Tahap kedua, ditandai dengan
melubernya sarana-sarana kekerasan, mulai dari senjata nuklir hingga senjata
bilogis. Bahkan kelompok tak beridentitas, bisa dengan mudah merakit bom
sendiri. Ancaman kekerasan tidak lagi terbit dari negara adikuasa Amerika dan
Rusia, tapi dari kelompok yang sama sekali tak bernama.
Tahap ketiga, mengandaikan
kekerasan, teror, dan radikalisme sebagai episentrum. Atas nama “perang melawan
terorisme”, semua kekerasan boleh dilakukan.
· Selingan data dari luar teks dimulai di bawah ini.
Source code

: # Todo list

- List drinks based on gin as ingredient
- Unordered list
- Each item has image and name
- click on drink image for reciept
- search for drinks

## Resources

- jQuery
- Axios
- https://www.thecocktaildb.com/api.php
Akibatnya, proses “saling teror”
berlangsung dan aneka kekerasan pun terawetkan.
Sejak kehadirannya pada 2003, ISIS
telah menjadi percakapan dan menyulut kontroversi publik internasional.
Pasalnya, ISIS menjelma sebagai gerakan politik yang solid dan punya asupan
dana yang kuat. Keberadaan ISIS ditengarai lebih berbahaya daripada jaringan
internasional AlQaeda karena mereka punya “teritori” tertentu dan legitimasi
politik. ISIS hadir pada momen yang tepat, ketika negara-negara Arab tengah
menghadapi musim paceklik demokrasi akibat badai revolusi.
ISIS menyelinap, tapi tak mulus,
dalam pancaroba demokrasi terutama di Irak dan Suriah. Mereka telah menjadikan
kedua negara itu sebagai laboratorium untuk mengukuhkan ideologi kekerasan dan
teror atas nama Islam. Dengan dana berlimpah, milisi pejuang yang solid, dan
persenjataan militer modern, mereka memperluas jaringan di dunia Islam,
termasuk di Indonesia. Sel-sel radikalisme-ekstrem di dunia Islam, menjadi
ladang subur bagi tumbuhnya ISIS. Ide Negara Islam dan khilâfah pun menjadi
simpul gerakan dan pesona yang mereka jual.
Ayunan pedang dekonstruksi Derrida
ingin menegaskan: radikalisme, terorisme, dan kekerasan atas nama agama tidak
bisa “dihalau” dengan sekedar menyulut gerakan tendensius Global War on Terror!
Tak juga cukup, jika negara hanya melegalkan pemberantasan terorisme lewat
aneka regulasi dan institusi. Terlebih ide konyol BNPT tentang “sertifikasi
ulama” dan tindakan mengerkah situs-situs yang dituding menebarkan “mantra
hitam” radikalisme dan terorisme dalam sosial media.